Group Lunching/Thinking
I hate to say it, but the real star turn at the Brewery was Andrew Neil. He gave an amusing and urbane guide for we plumbers and venters to the world of politics. Part of his brief was to scope ahead the prospective world changes. That was insightful too, in the sense that it was all recognisable stuff shared amongst the extended political class. It didn’t seem that real to me. President Elect George who had come straight from Hong Kong to the BSRIA Briefing was supposed to ask ‘When will you have anyone on your TV programmes who actually knows about the real world?’ but due to a mix up (entirely my fault) he had used his slot to ask me a smart question in the morning on research.  Faced with Neil in full flow I trembled at the prospect of a skilled riposte, so never asked the question either. A good day by BSRIA ended peacefully.

However, it is a dangerous world when the groupthink of the political class and the groupthink of journalists merging into the Mother of All Group Think-Tank-Thinking. This was the month when allegedly the public lost trust in BBC news coverage. Things might be more cheerful if the BBC Trust (‘the Great and the Good and Useless’ as one commentator called it) could manage to pose the right questions. It was not whether Newsnight dropped an inquiry because a ‘tribute’ was to be run, it was why the ‘tribute’ still ran knowing there was a police inquiry. Indeed the guns seem unfairly focussed on when the BBC tries to meet serious journalism standards not for its slipshod News team daily junk. Plumbers and venters would have taken note of the BBC’s coverage of the new Energy Bill whose impact we are one day going to have to explain to clients. It was a totally incomprehensible collage of talking heads expensive graphics and nonsense numbers. Try Charlie Booker at http://www.youtube.com/watch?v=YtGSXMuWMR4 and you’ll see the point. Hilarious if it wasn’t so true of ‘news channels’.

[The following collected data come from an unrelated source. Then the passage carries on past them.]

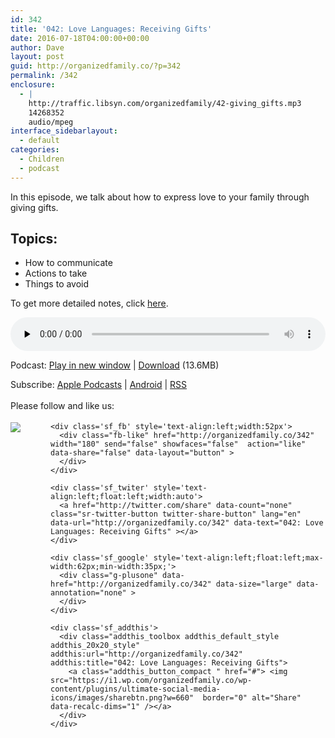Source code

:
 ```yaml
---
id: 342
title: '042: Love Languages: Receiving Gifts'
date: 2016-07-18T04:00:00+00:00
author: Dave
layout: post
guid: http://organizedfamily.co/?p=342
permalink: /342
enclosure:
  - |
    http://traffic.libsyn.com/organizedfamily/42-giving_gifts.mp3
    14268352
    audio/mpeg
interface_sidebarlayout:
  - default
categories:
  - Children
  - podcast
---
```

In this episode, we talk about how to express love to your family through giving gifts.

## Topics:

  * How to communicate
  * Actions to take
  * Things to avoid

To get more detailed notes, click [here](https://app.convertkit.com/landing_pages/55502).

<div class="powerpress_player" id="powerpress_player_5363">
  <audio class="wp-audio-shortcode" id="audio-342-43" preload="none" style="width: 100%;" controls="controls"><source type="audio/mpeg" src="http://traffic.libsyn.com/organizedfamily/42-giving_gifts.mp3?_=43" /><a href="http://traffic.libsyn.com/organizedfamily/42-giving_gifts.mp3">http://traffic.libsyn.com/organizedfamily/42-giving_gifts.mp3</a></audio>
</div>

<p class="powerpress_links powerpress_links_mp3">
  Podcast: <a href="http://traffic.libsyn.com/organizedfamily/42-giving_gifts.mp3" class="powerpress_link_pinw" target="_blank" title="Play in new window" onclick="return powerpress_pinw('http://organizedfamily.co/?powerpress_pinw=342-podcast');" rel="nofollow">Play in new window</a> | <a href="http://traffic.libsyn.com/organizedfamily/42-giving_gifts.mp3" class="powerpress_link_d" title="Download" rel="nofollow" download="42-giving_gifts.mp3">Download</a> (13.6MB)
</p>

<p class="powerpress_links powerpress_subscribe_links">
  Subscribe: <a href="https://itunes.apple.com/us/podcast/organized-family/id1047979605?mt=2&ls=1#episodeGuid=http%3A%2F%2Forganizedfamily.co%2F%3Fp%3D342" class="powerpress_link_subscribe powerpress_link_subscribe_itunes" title="Subscribe on Apple Podcasts" rel="nofollow">Apple Podcasts</a> | <a href="http://subscribeonandroid.com/organizedfamily.co/feed/podcast" class="powerpress_link_subscribe powerpress_link_subscribe_android" title="Subscribe on Android" rel="nofollow">Android</a> | <a href="http://organizedfamily.co/feed/podcast" class="powerpress_link_subscribe powerpress_link_subscribe_rss" title="Subscribe via RSS" rel="nofollow">RSS</a>
</p>

<div class='sfsi_Sicons' style='width: 100%; display: inline-block; vertical-align: middle; text-align:left'>
  <div style='margin:0px 8px 0px 0px; line-height: 24px'>
    <span>Please follow and like us:</span>
  </div>
  
  <div class='sfsi_socialwpr'>
    <div class='sf_subscrbe' style='text-align:left;float:left;width:64px'>
      <a href="http://www.specificfeeds.com/widget/emailsubscribe/MTc5ODgx/OA==/" target="_blank"><img src="https://i2.wp.com/organizedfamily.co/wp-content/plugins/ultimate-social-media-icons/images/follow_subscribe.png?w=660" data-recalc-dims="1" /></a>
    </div>
    
    <div class='sf_fb' style='text-align:left;width:52px'>
      <div class="fb-like" href="http://organizedfamily.co/342" width="180" send="false" showfaces="false"  action="like" data-share="false" data-layout="button" >
      </div>
    </div>
    
    <div class='sf_twiter' style='text-align:left;float:left;width:auto'>
      <a href="http://twitter.com/share" data-count="none" class="sr-twitter-button twitter-share-button" lang="en" data-url="http://organizedfamily.co/342" data-text="042: Love Languages: Receiving Gifts" ></a>
    </div>
    
    <div class='sf_google' style='text-align:left;float:left;max-width:62px;min-width:35px;'>
      <div class="g-plusone" data-href="http://organizedfamily.co/342" data-size="large" data-annotation="none" >
      </div>
    </div>
    
    <div class='sf_addthis'>
      <div class="addthis_toolbox addthis_default_style addthis_20x20_style" addthis:url="http://organizedfamily.co/342" addthis:title="042: Love Languages: Receiving Gifts">
        <a class="addthis_button_compact " href="#"> <img src="https://i1.wp.com/organizedfamily.co/wp-content/plugins/ultimate-social-media-icons/images/sharebtn.png?w=660"  border="0" alt="Share" data-recalc-dims="1" /></a>
      </div>
    </div>
  </div>
</div>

My upbeat ending comes from the Barclays Skyscraper Index. Barclays have been running a skyscraper index of financial ruin for a while. It’s a better predictor of financial collapses than anything the Office of Budget Responsibility had yet concocted. It is simple. If your property market puts up the tallest building ever you’ll have a crash. There is even a respectable theory behind it. As any services engineer knows, much over 20 stories and diseconomies of height set in, so anything taller is only held up there by the wobbly arms of realtor propaganda. The Shard for a while had cast this dark predictive shadow over London Bridge. Now, with some relief, Moscow Tower has now easily overtaken it as Europe’s tallest building. Then as soon as that happened we had a new smart Governor of the Bank of England. Barclays, that is amazing. So it’s now Russia for the Chop? But wait a minute where did Alistair Buchanan say the Germans got their gas from?

1 comment:

  1. David,

    Some 12 years ago as UKCS gas peaked, I reckoned that Peak Oil would manifest itself as several phases – moving from the chaotic phase, to the crisis phase, to the solutions phase – although the solutions are fairly painful, especially for growth-based industries like finance. In all that I read – even here - about policymaking, the UK is somewhere between chaos and crisis. But because the world at large takes a household view of economics it finds it difficult to understand the relationship between energy and growth – energy is regarded as just another commodity, subject to price variations, neatly disregarding energy profits (ERoEI) because the invisible hand of the market will solve all the problems. That might have been true in a world of relatively expanding resources, but not any more. Until policymakers and businesses depart from the neoliberal economic agenda of the last 30 years, all of the above will have to wait until a crisis occurs.